Credo che il teatro sia profondamente necessario perché conserva uno spazio di autenticità e permette una relazione con lo sconosciuto, che sia l’ignoto del palcoscenico o qualcuno che ti sta seduto accanto, questa è una dimensione della vita imperdibile, anche perché mette in gioco e in discussione il corpo, che in questo momento ha una connotazione fortemente politica, nell’accezione di polis. La vera domanda che dobbiamo porci oggi è: quale teatro ci interessa? Perché c’è un teatro dell’intrattenimento, che è legittimo, ma non mi avvince, e c’è il teatro della ricerca, della sperimentazione e del dubbio. Ecco questo teatro mi riguarda e lo credo necessario.

Parliamo di FOG, questa nebbia, così legata all’immaginario milanese, che confonde e mescola i linguaggi, in che direzione sta andando? Qual è il raggio di sole che la dipanerà (se mai accadrà)?

La nebbia, anche nel suo riferimento ironico all’immaginario milanese, ha un grande vantaggio: altera la percezione. Inoltre, dopo un banco di nebbia, si arriva nuovamente all’apertura e alla luce. In FOG mi interessa indagare entrambi gli stati, sia quello della percezione alterata, sia quello della chiarezza della visione. 

Il Festival vuole creare una relazione di comunità tra artisti e spettatori ed è interessante vedere il nostro giovane pubblico che partecipa osservando i linguaggi differenti: da quelli dei grandi protagonisti della scena alle giovani realtà, italiane e non, proposti in modo paritario nel programma. Nella scelta degli spettacoli non cerco la novità anzi, a volte desidero portare i lavori più vecchi sul palco, in modo tale che il pubblico possa costruire una relazione di sguardi con gli artisti e una propria narrazione. Oggi si pensa di più al singolo che all’album, a me invece interessa l’album.
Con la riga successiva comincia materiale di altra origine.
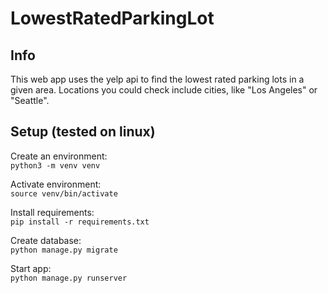 # LowestRatedParkingLot

## Info

This web app uses the yelp api to find the lowest rated parking lots in a given area. Locations you could check include cities, like "Los Angeles" or "Seattle".

## Setup (tested on linux)

Create an environment: <br>
`python3 -m venv venv`

Activate environment: <br>
`source venv/bin/activate`

Install requirements:<br>
`pip install -r requirements.txt`

Create database: <br>
`python manage.py migrate`

Start app: <br>
`python manage.py runserver`

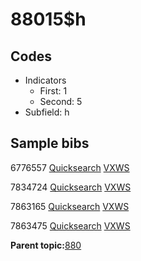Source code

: # 88015$h

## Codes

-   Indicators
    -   First: 1
    -   Second: 5
-   Subfield: h

## Sample bibs

6776557 [Quicksearch](https://search.library.yale.edu/catalog/6776557) [VXWS](http://prodorbis.library.yale.edu:7014/vxws/GetHoldingsService?bibId=6776557)

7834724 [Quicksearch](https://search.library.yale.edu/catalog/7834724) [VXWS](http://prodorbis.library.yale.edu:7014/vxws/GetHoldingsService?bibId=7834724)

7863165 [Quicksearch](https://search.library.yale.edu/catalog/7863165) [VXWS](http://prodorbis.library.yale.edu:7014/vxws/GetHoldingsService?bibId=7863165)

7863475 [Quicksearch](https://search.library.yale.edu/catalog/7863475) [VXWS](http://prodorbis.library.yale.edu:7014/vxws/GetHoldingsService?bibId=7863475)

**Parent topic:**[880](../../tags/880/880.md)

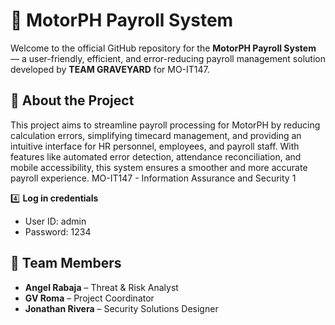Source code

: # 🚀 MotorPH Payroll System

Welcome to the official GitHub repository for the **MotorPH Payroll System** — a user-friendly, efficient, and error-reducing payroll management solution developed by **TEAM GRAVEYARD** for MO-IT147.

## 📌 About the Project

This project aims to streamline payroll processing for MotorPH by reducing calculation errors, simplifying timecard management, and providing an intuitive interface for HR personnel, employees, and payroll staff. With features like automated error detection, attendance reconciliation, and mobile accessibility, this system ensures a smoother and more accurate payroll experience.
MO-IT147 - Information Assurance and Security 1

4️⃣ **Log in credentials**

- User ID: admin
- Password: 1234

## 👥 Team Members
- **Angel Rabaja** – Threat & Risk Analyst 
- **GV Roma** – Project Coordinator  
- **Jonathan Rivera** – Security Solutions Designer
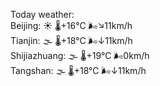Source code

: Today weather:  
Beijing: ☀️ 🌡️+16°C 🌬️↘11km/h  
Tianjin: 🌫  🌡️+18°C 🌬️↓11km/h  
Shijiazhuang: 🌫  🌡️+19°C 🌬️0km/h  
Tangshan: 🌫  🌡️+18°C 🌬️↓11km/h  
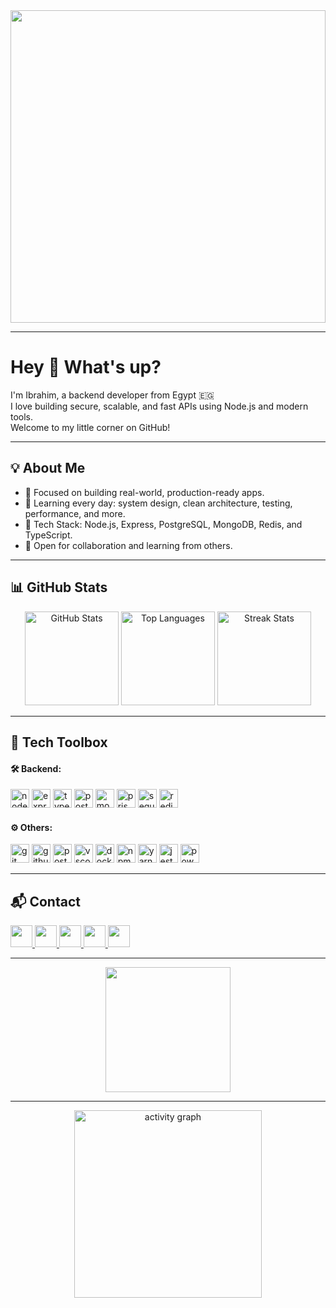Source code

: <div align="center">
  <img height="500" width="100%" src="https://user-images.githubusercontent.com/74038190/213910845-af37a709-8995-40d6-be59-724526e3c3d7.gif" />
</div>

---

<h1 align="left">Hey 👋 What's up?</h1>

<p align="left">
  I'm Ibrahim, a backend developer from Egypt 🇪🇬<br/>
  I love building secure, scalable, and fast APIs using Node.js and modern tools.<br/>
  Welcome to my little corner on GitHub!
</p>

---

<h2 align="left">💡 About Me</h2>

<ul align="left">
  <li>🚀 Focused on building real-world, production-ready apps.</li>
  <li>🧠 Learning every day: system design, clean architecture, testing, performance, and more.</li>
  <li>🔧 Tech Stack: Node.js, Express, PostgreSQL, MongoDB, Redis, and TypeScript.</li>
  <li>🤝 Open for collaboration and learning from others.</li>
</ul>

---

<h2 align="left">📊 GitHub Stats</h2>

<div align="center">
  <img 
    src="https://github-readme-stats.vercel.app/api?username=IbrahimMohamed101&hide_title=false&hide_rank=true&show_icons=true&include_all_commits=true&count_private=true&disable_animations=false&theme=dracula&locale=en&hide_border=false" 
    height="150" 
    alt="GitHub Stats" 
  />
  <img 
    src="https://github-readme-stats.vercel.app/api/top-langs?username=IbrahimMohamed101&locale=en&hide_title=false&layout=compact&card_width=320&langs_count=20&theme=dracula&hide_border=false" 
    height="150" 
    alt="Top Languages" 
  />
  <img 
    src="https://streak-stats.demolab.com?user=IbrahimMohamed101&locale=en&mode=daily&theme=dracula&hide_border=false&border_radius=5" 
    height="150" 
    alt="Streak Stats" 
  />
</div>

---

<h2 align="left">🧰 Tech Toolbox</h2>

#### 🛠 Backend:
<div align="left">
  <img src="https://cdn.jsdelivr.net/gh/devicons/devicon/icons/nodejs/nodejs-original.svg" height="30" alt="nodejs" />
  <img src="https://skillicons.dev/icons?i=express" height="30" alt="express" />
  <img src="https://skillicons.dev/icons?i=typescript" height="30" alt="typescript" />
  <img src="https://skillicons.dev/icons?i=postgres" height="30" alt="postgresql" />
  <img src="https://skillicons.dev/icons?i=mongodb" height="30" alt="mongodb" />
  <img src="https://skillicons.dev/icons?i=prisma" height="30" alt="prisma" />
  <img src="https://skillicons.dev/icons?i=sequelize" height="30" alt="sequelize" />
  <img src="https://skillicons.dev/icons?i=redis" height="30" alt="redis" />
</div>

#### ⚙️ Others:
<div align="left">
  <img src="https://cdn.simpleicons.org/git/F05032" height="30" alt="git" />
  <img src="https://skillicons.dev/icons?i=github" height="30" alt="github" />
  <img src="https://skillicons.dev/icons?i=postman" height="30" alt="postman" />
  <img src="https://skillicons.dev/icons?i=vscode" height="30" alt="vscode" />
  <img src="https://cdn.jsdelivr.net/gh/devicons/devicon/icons/docker/docker-original.svg" height="30" alt="docker" />
  <img src="https://cdn.jsdelivr.net/gh/devicons/devicon/icons/npm/npm-original-wordmark.svg" height="30" alt="npm" />
  <img src="https://cdn.jsdelivr.net/gh/devicons/devicon/icons/yarn/yarn-original.svg" height="30" alt="yarn" />
  <img src="https://cdn.simpleicons.org/jest/C21325" height="30" alt="jest" />
  <img src="https://skillicons.dev/icons?i=powershell" height="30" alt="powershell" />
</div>

---

<h2 align="left">📬 Contact</h2>

<div align="left">
  <a href="https://www.linkedin.com/in/ibrahim-muhammad-5b7a29232/" target="_blank">
    <img src="https://img.shields.io/static/v1?message=LinkedIn&logo=linkedin&label=&color=0077B5&logoColor=white&labelColor=&style=for-the-badge" height="35" />
  </a>
  <a href="mailto:hemaatar636@gmail.com" target="_blank">
    <img src="https://img.shields.io/static/v1?message=Gmail&logo=gmail&label=&color=D14836&logoColor=white&labelColor=&style=for-the-badge" height="35" />
  </a>
  <a href="https://wa.me/21110021106" target="_blank">
    <img src="https://img.shields.io/static/v1?message=Whatsapp&logo=whatsapp&label=&color=25D366&logoColor=white&labelColor=&style=for-the-badge" height="35" />
  </a>
  <a href="https://t.me/hemaatar" target="_blank">
    <img src="https://img.shields.io/static/v1?message=Telegram&logo=telegram&label=&color=2CA5E0&logoColor=white&labelColor=&style=for-the-badge" height="35" />
  </a>
  <a href="https://codepen.io/Hema-Atar" target="_blank">
    <img src="https://img.shields.io/static/v1?message=Codepen&logo=codepen&label=&color=000000&logoColor=white&labelColor=&style=for-the-badge" height="35" />
  </a>
</div>

---

<div align="center">
  <img height="200" src="https://gifdb.com/images/high/one-piece-funny-luffy-and-zoro-snkswztgq8yfuckv.webp" />
</div>

---

<div align="center">
  <img src="https://github-readme-activity-graph.vercel.app/graph?username=IbrahimMohamed101&radius=16&theme=react&area=true&order=5" height="300" alt="activity graph" />
</div>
Un’ultima domanda: qual è uno spettacolo che rappresenta o richiama Milano e qual è l’artista che più la sorprende?

Uno spettacolo a cui questa città ha dato tantissimo e viceversa è La classe morta di Kantor, per l’impatto che ha avuto sulla scena culturale milanese e non solo. L’artista che mi sorprende sempre e mi stravolge è Romeo Castellucci.